Search the entries for the word "由每个组合得到的结果加权得到最终的定位结果" and pull out each line that has it.

**Extracted records**
________

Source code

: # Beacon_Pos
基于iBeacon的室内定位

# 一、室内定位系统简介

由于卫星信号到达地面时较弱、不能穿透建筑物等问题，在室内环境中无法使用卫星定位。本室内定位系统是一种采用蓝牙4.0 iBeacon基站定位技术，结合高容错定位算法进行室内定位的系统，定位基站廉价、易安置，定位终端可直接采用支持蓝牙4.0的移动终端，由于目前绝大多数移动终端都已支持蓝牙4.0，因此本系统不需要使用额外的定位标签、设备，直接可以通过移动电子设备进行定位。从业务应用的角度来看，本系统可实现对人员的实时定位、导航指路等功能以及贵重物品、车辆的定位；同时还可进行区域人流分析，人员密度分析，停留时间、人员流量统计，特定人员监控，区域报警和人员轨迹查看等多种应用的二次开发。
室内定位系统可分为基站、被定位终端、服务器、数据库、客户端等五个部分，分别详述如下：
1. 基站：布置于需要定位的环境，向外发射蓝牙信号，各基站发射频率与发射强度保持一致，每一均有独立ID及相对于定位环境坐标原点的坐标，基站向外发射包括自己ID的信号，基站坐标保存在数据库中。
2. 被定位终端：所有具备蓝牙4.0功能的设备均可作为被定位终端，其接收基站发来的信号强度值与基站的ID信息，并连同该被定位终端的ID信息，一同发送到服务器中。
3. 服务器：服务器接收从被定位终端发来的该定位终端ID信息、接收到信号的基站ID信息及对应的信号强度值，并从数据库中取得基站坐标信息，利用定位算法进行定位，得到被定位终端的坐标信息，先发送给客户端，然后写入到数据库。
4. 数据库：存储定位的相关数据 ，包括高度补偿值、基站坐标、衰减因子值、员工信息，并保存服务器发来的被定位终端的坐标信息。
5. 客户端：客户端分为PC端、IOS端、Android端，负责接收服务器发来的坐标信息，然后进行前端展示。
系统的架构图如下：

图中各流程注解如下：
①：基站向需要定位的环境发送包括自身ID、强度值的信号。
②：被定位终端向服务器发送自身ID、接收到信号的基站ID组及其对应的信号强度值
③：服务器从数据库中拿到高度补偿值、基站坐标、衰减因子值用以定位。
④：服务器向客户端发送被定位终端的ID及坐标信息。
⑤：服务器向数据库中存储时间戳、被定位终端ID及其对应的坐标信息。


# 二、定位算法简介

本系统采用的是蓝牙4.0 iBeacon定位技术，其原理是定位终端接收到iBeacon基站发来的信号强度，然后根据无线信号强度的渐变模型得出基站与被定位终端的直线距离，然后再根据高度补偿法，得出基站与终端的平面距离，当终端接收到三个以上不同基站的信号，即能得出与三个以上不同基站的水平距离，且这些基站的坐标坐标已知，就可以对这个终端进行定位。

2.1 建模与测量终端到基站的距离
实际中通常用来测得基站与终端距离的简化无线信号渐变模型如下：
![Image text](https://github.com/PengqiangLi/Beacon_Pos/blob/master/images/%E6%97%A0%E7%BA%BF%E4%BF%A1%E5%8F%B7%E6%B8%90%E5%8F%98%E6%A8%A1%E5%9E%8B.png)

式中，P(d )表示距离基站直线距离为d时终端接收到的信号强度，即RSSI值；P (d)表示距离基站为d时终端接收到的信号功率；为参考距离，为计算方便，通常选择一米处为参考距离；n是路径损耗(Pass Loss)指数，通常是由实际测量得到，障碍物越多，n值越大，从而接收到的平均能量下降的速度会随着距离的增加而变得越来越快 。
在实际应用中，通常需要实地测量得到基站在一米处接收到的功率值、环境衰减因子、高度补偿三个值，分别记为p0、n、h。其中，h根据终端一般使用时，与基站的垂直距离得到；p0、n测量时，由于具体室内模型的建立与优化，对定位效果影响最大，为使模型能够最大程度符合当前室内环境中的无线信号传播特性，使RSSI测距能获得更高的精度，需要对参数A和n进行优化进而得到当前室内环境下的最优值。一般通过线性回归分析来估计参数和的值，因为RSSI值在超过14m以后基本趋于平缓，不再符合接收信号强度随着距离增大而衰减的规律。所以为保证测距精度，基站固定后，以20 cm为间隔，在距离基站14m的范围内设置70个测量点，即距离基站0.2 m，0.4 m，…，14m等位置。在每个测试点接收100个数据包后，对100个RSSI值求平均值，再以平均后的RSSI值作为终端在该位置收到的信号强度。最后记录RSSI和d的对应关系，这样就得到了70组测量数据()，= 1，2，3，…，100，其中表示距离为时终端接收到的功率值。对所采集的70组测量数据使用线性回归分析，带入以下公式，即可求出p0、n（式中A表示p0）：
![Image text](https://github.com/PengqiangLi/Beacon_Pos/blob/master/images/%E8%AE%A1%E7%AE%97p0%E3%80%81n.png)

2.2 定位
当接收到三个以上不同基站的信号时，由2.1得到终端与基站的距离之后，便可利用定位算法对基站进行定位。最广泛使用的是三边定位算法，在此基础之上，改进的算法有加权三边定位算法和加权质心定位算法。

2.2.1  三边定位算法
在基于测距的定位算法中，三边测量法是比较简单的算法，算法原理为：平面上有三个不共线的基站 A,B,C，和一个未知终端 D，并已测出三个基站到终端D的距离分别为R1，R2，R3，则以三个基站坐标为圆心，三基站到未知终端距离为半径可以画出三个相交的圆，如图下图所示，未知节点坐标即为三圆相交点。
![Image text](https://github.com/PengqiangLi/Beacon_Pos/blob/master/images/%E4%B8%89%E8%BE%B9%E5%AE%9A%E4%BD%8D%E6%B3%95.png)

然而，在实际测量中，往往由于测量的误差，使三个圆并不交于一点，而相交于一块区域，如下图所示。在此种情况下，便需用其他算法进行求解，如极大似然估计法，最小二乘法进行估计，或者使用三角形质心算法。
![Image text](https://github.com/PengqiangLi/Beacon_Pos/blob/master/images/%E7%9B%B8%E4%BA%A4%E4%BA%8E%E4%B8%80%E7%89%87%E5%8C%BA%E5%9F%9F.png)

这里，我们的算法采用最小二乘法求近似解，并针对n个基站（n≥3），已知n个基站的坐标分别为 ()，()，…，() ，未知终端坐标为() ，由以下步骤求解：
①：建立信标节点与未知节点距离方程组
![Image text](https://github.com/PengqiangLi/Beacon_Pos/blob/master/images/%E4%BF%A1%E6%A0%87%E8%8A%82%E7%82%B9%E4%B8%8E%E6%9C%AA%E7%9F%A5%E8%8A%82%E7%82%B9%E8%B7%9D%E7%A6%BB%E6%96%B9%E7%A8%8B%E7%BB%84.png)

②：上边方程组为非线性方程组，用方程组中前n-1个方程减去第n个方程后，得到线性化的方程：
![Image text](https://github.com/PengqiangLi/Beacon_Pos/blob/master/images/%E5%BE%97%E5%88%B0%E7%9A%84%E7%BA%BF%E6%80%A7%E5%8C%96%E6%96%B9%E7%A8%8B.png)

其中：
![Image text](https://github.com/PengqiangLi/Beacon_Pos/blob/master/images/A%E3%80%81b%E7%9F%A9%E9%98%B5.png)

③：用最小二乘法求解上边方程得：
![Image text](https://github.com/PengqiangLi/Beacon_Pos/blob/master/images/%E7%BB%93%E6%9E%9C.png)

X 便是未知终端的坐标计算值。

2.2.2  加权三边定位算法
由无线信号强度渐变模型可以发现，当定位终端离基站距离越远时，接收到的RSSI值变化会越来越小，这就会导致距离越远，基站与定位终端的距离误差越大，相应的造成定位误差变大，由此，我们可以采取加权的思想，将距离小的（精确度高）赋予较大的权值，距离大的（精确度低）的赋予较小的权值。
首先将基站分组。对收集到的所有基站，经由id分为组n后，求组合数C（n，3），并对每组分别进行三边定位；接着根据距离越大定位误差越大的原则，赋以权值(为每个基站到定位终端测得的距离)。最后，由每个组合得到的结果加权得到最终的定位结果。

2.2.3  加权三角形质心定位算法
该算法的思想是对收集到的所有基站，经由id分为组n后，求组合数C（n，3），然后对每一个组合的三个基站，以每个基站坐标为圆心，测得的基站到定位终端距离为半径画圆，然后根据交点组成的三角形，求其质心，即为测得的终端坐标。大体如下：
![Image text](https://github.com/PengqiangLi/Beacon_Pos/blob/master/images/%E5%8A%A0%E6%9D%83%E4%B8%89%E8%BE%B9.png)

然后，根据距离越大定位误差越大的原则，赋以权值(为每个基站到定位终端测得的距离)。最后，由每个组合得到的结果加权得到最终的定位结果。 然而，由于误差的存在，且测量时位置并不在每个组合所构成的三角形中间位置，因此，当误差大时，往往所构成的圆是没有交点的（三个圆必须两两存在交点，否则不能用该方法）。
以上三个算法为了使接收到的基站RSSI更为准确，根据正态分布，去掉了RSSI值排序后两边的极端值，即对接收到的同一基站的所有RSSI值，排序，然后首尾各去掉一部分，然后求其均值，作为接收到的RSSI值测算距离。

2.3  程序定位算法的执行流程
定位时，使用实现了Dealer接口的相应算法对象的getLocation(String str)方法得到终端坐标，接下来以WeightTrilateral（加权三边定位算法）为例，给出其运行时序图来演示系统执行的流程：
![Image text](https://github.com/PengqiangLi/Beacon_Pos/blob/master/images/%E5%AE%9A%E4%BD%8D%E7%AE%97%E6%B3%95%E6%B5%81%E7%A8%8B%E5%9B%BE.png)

________

**TASK RESPONSE**
首先将基站分组。对收集到的所有基站，经由id分为组n后，求组合数C（n，3），并对每组分别进行三边定位；接着根据距离越大定位误差越大的原则，赋以权值(为每个基站到定位终端测得的距离)。最后，由每个组合得到的结果加权得到最终的定位结果。
然后，根据距离越大定位误差越大的原则，赋以权值(为每个基站到定位终端测得的距离)。最后，由每个组合得到的结果加权得到最终的定位结果。 然而，由于误差的存在，且测量时位置并不在每个组合所构成的三角形中间位置，因此，当误差大时，往往所构成的圆是没有交点的（三个圆必须两两存在交点，否则不能用该方法）。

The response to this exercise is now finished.